Data under study section start

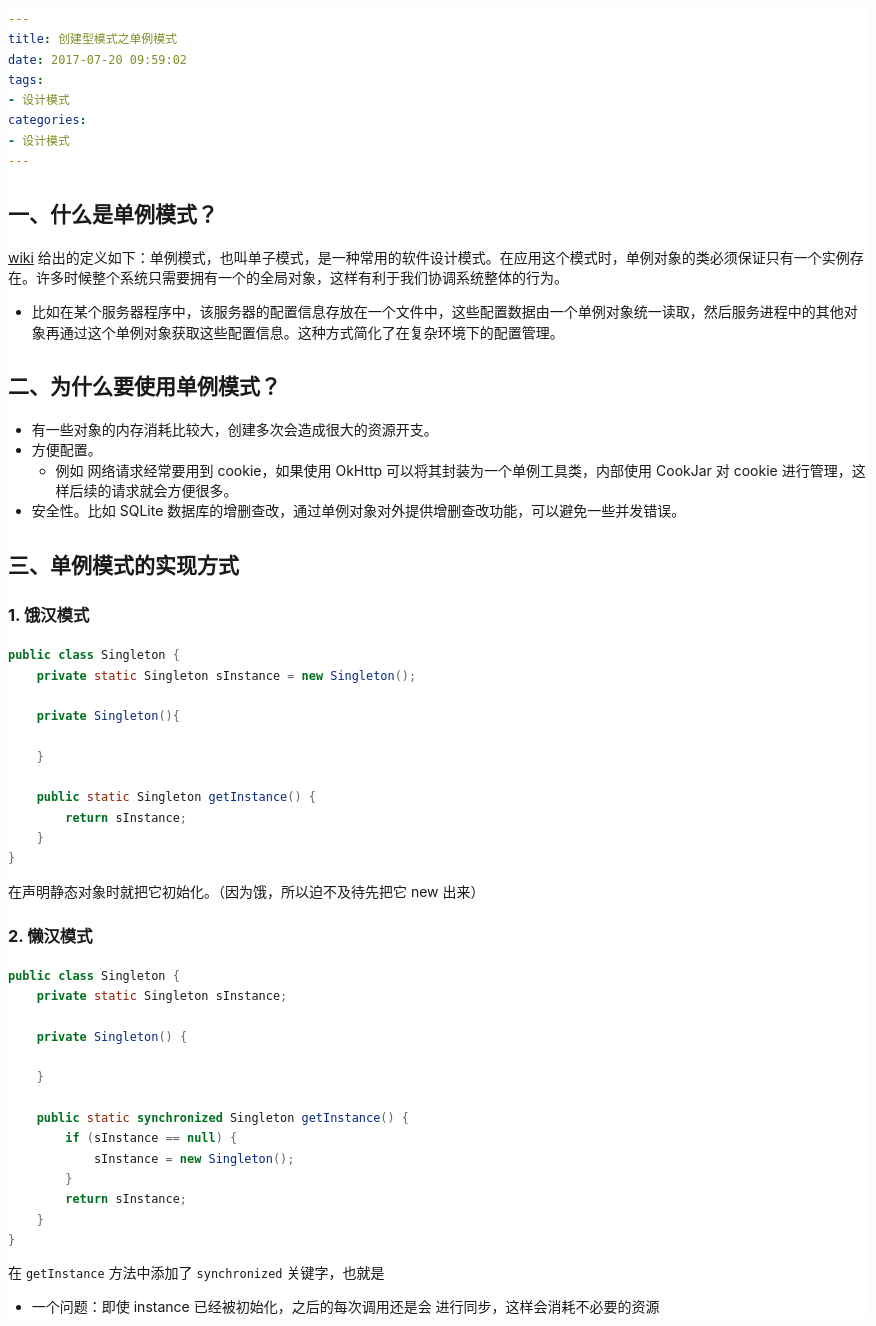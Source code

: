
 ```yaml
---
title: 创建型模式之单例模式
date: 2017-07-20 09:59:02
tags: 
- 设计模式
categories: 
- 设计模式
---
```


##  一、什么是单例模式？

[wiki](https://zh.wikipedia.org/wiki/%E5%8D%95%E4%BE%8B%E6%A8%A1%E5%BC%8F) 给出的定义如下：单例模式，也叫单子模式，是一种常用的软件设计模式。在应用这个模式时，单例对象的类必须保证只有一个实例存在。许多时候整个系统只需要拥有一个的全局对象，这样有利于我们协调系统整体的行为。
- 比如在某个服务器程序中，该服务器的配置信息存放在一个文件中，这些配置数据由一个单例对象统一读取，然后服务进程中的其他对象再通过这个单例对象获取这些配置信息。这种方式简化了在复杂环境下的配置管理。




##  二、为什么要使用单例模式？

- 有一些对象的内存消耗比较大，创建多次会造成很大的资源开支。
- 方便配置。
    - 例如 网络请求经常要用到 cookie，如果使用 OkHttp 可以将其封装为一个单例工具类，内部使用 CookJar 对 cookie  进行管理，这样后续的请求就会方便很多。 
- 安全性。比如 SQLite 数据库的增删查改，通过单例对象对外提供增删查改功能，可以避免一些并发错误。

## 三、单例模式的实现方式 

### 1. 饿汉模式 
```java
public class Singleton {
    private static Singleton sInstance = new Singleton();
    
    private Singleton(){
        
    }
    
    public static Singleton getInstance() {
        return sInstance;
    }
}
```
在声明静态对象时就把它初始化。（因为饿，所以迫不及待先把它 new 出来）

### 2. 懒汉模式 
```java
public class Singleton {
    private static Singleton sInstance;

    private Singleton() {

    }

    public static synchronized Singleton getInstance() {
        if (sInstance == null) {
            sInstance = new Singleton();
        }
        return sInstance;
    }
}
```
在 `getInstance` 方法中添加了 `synchronized` 关键字，也就是 
- 一个问题：即使 instance 已经被初始化，之后的每次调用还是会 进行同步，这样会消耗不必要的资源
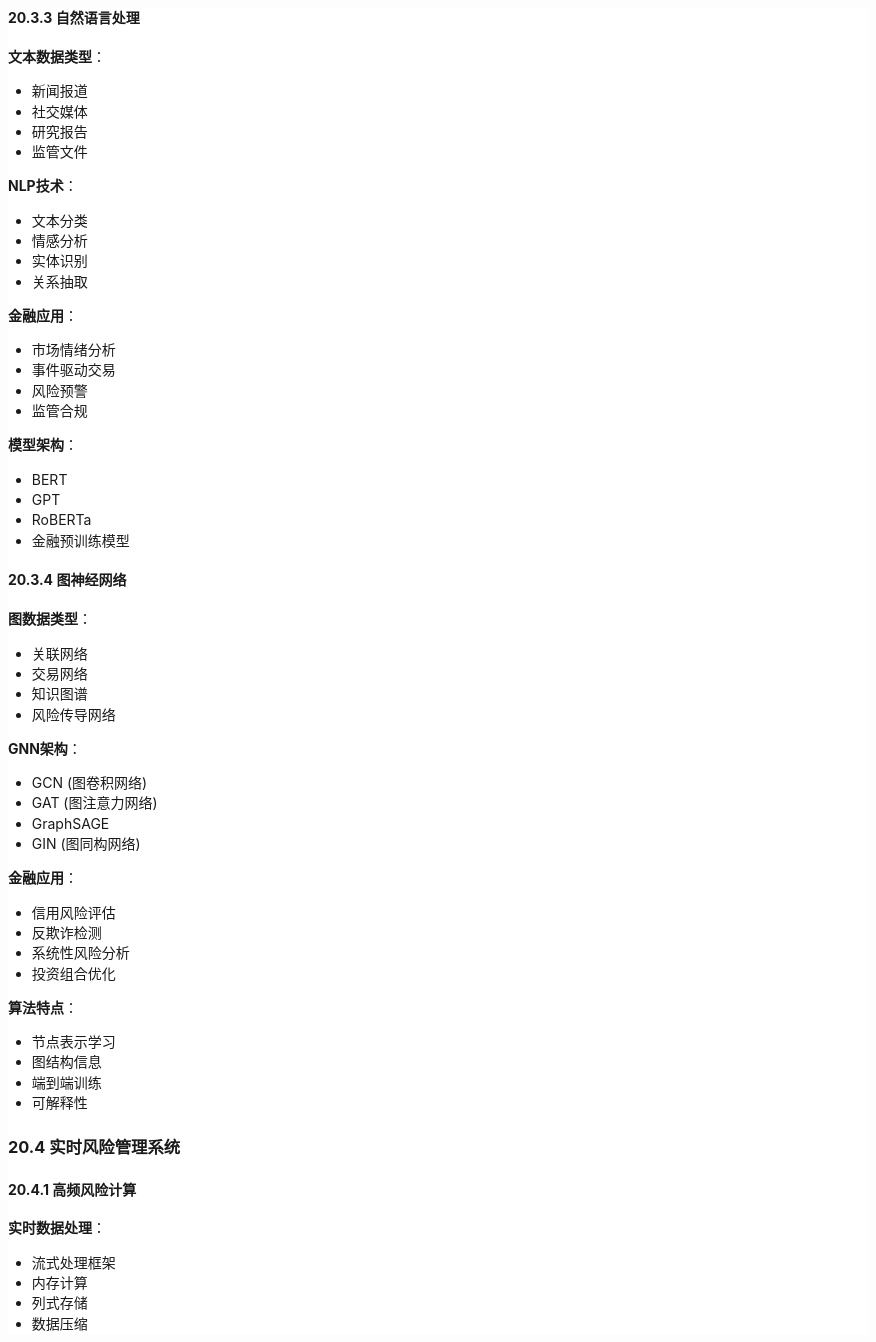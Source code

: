 #### 20.3.3 自然语言处理
**文本数据类型**：
- 新闻报道
- 社交媒体
- 研究报告
- 监管文件

**NLP技术**：
- 文本分类
- 情感分析
- 实体识别
- 关系抽取

**金融应用**：
- 市场情绪分析
- 事件驱动交易
- 风险预警
- 监管合规

**模型架构**：
- BERT
- GPT
- RoBERTa
- 金融预训练模型

#### 20.3.4 图神经网络
**图数据类型**：
- 关联网络
- 交易网络
- 知识图谱
- 风险传导网络

**GNN架构**：
- GCN (图卷积网络)
- GAT (图注意力网络)
- GraphSAGE
- GIN (图同构网络)

**金融应用**：
- 信用风险评估
- 反欺诈检测
- 系统性风险分析
- 投资组合优化

**算法特点**：
- 节点表示学习
- 图结构信息
- 端到端训练
- 可解释性

### 20.4 实时风险管理系统

#### 20.4.1 高频风险计算
**实时数据处理**：
- 流式处理框架
- 内存计算
- 列式存储
- 数据压缩
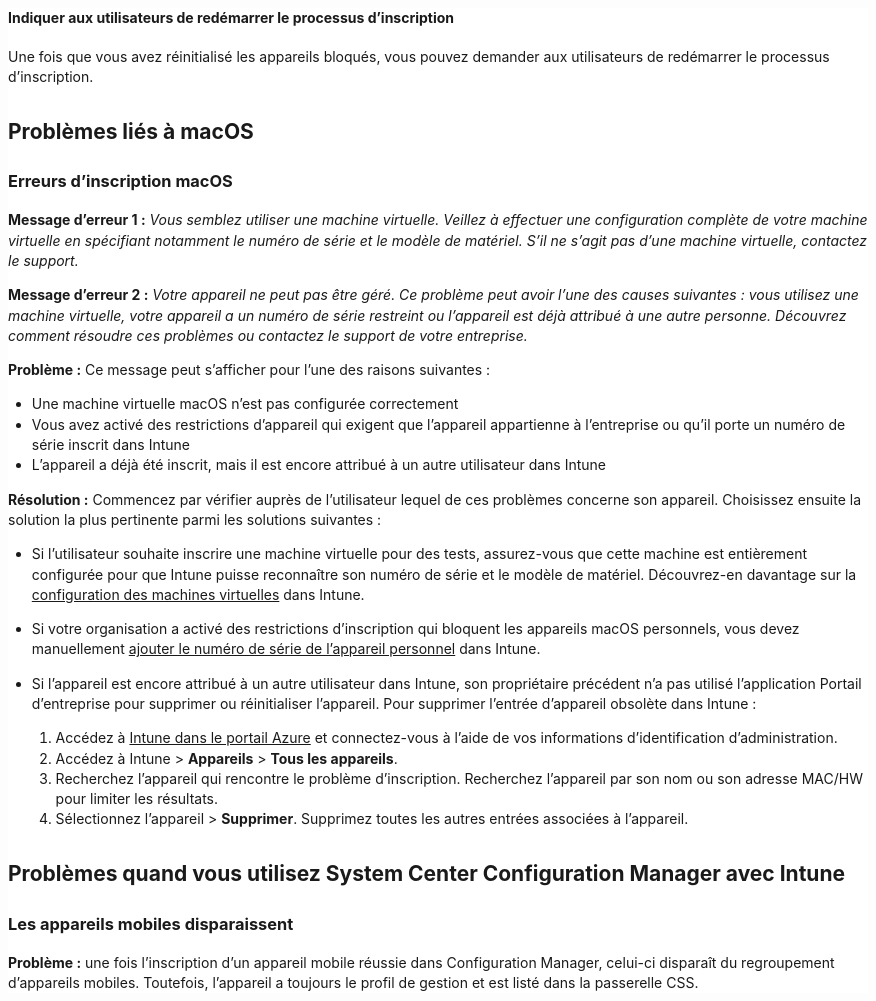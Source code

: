 #### <a name="tell-the-users-to-restart-the-enrollment-process"></a>Indiquer aux utilisateurs de redémarrer le processus d’inscription
Une fois que vous avez réinitialisé les appareils bloqués, vous pouvez demander aux utilisateurs de redémarrer le processus d’inscription.

## <a name="macos-issues"></a>Problèmes liés à macOS

### <a name="macos-enrollment-errors"></a>Erreurs d’inscription macOS
**Message d’erreur 1 :** *Vous semblez utiliser une machine virtuelle. Veillez à effectuer une configuration complète de votre machine virtuelle en spécifiant notamment le numéro de série et le modèle de matériel. S’il ne s’agit pas d’une machine virtuelle, contactez le support.*  

**Message d’erreur 2 :** *Votre appareil ne peut pas être géré. Ce problème peut avoir l’une des causes suivantes : vous utilisez une machine virtuelle, votre appareil a un numéro de série restreint ou l’appareil est déjà attribué à une autre personne. Découvrez comment résoudre ces problèmes ou contactez le support de votre entreprise.*

**Problème :** Ce message peut s’afficher pour l’une des raisons suivantes :  
* Une machine virtuelle macOS n’est pas configurée correctement  
* Vous avez activé des restrictions d’appareil qui exigent que l’appareil appartienne à l’entreprise ou qu’il porte un numéro de série inscrit dans Intune  
* L’appareil a déjà été inscrit, mais il est encore attribué à un autre utilisateur dans Intune  

**Résolution :** Commencez par vérifier auprès de l’utilisateur lequel de ces problèmes concerne son appareil. Choisissez ensuite la solution la plus pertinente parmi les solutions suivantes :
* Si l’utilisateur souhaite inscrire une machine virtuelle pour des tests, assurez-vous que cette machine est entièrement configurée pour que Intune puisse reconnaître son numéro de série et le modèle de matériel. Découvrez-en davantage sur la [configuration des machines virtuelles](macos-enroll.md#enroll-virtual-macos-machines-for-testing) dans Intune.  
* Si votre organisation a activé des restrictions d’inscription qui bloquent les appareils macOS personnels, vous devez manuellement [ajouter le numéro de série de l’appareil personnel](corporate-identifiers-add.md#manually-enter-corporate-identifiers) dans Intune.  
* Si l’appareil est encore attribué à un autre utilisateur dans Intune, son propriétaire précédent n’a pas utilisé l’application Portail d’entreprise pour supprimer ou réinitialiser l’appareil. Pour supprimer l’entrée d’appareil obsolète dans Intune :  

    1. Accédez à [Intune dans le portail Azure](https://portal.manage.microsoft.com) et connectez-vous à l’aide de vos informations d’identification d’administration.
    2. Accédez à Intune > **Appareils** > **Tous les appareils**.  
    3. Recherchez l’appareil qui rencontre le problème d’inscription. Recherchez l’appareil par son nom ou son adresse MAC/HW pour limiter les résultats.
    4. Sélectionnez l’appareil > **Supprimer**. Supprimez toutes les autres entrées associées à l’appareil.  

## <a name="issues-when-using-system-center-configuration-manager-with-intune"></a>Problèmes quand vous utilisez System Center Configuration Manager avec Intune
### <a name="mobile-devices-disappear"></a>Les appareils mobiles disparaissent
**Problème :** une fois l’inscription d’un appareil mobile réussie dans Configuration Manager, celui-ci disparaît du regroupement d’appareils mobiles. Toutefois, l’appareil a toujours le profil de gestion et est listé dans la passerelle CSS.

Data under study section end

Your answer should be each line from the entries that includes the string "Manager".

## <a name="issues-when-using-system-center-configuration-manager-with-intune"></a>Problèmes quand vous utilisez System Center Configuration Manager avec Intune
**Problème :** une fois l’inscription d’un appareil mobile réussie dans Configuration Manager, celui-ci disparaît du regroupement d’appareils mobiles. Toutefois, l’appareil a toujours le profil de gestion et est listé dans la passerelle CSS.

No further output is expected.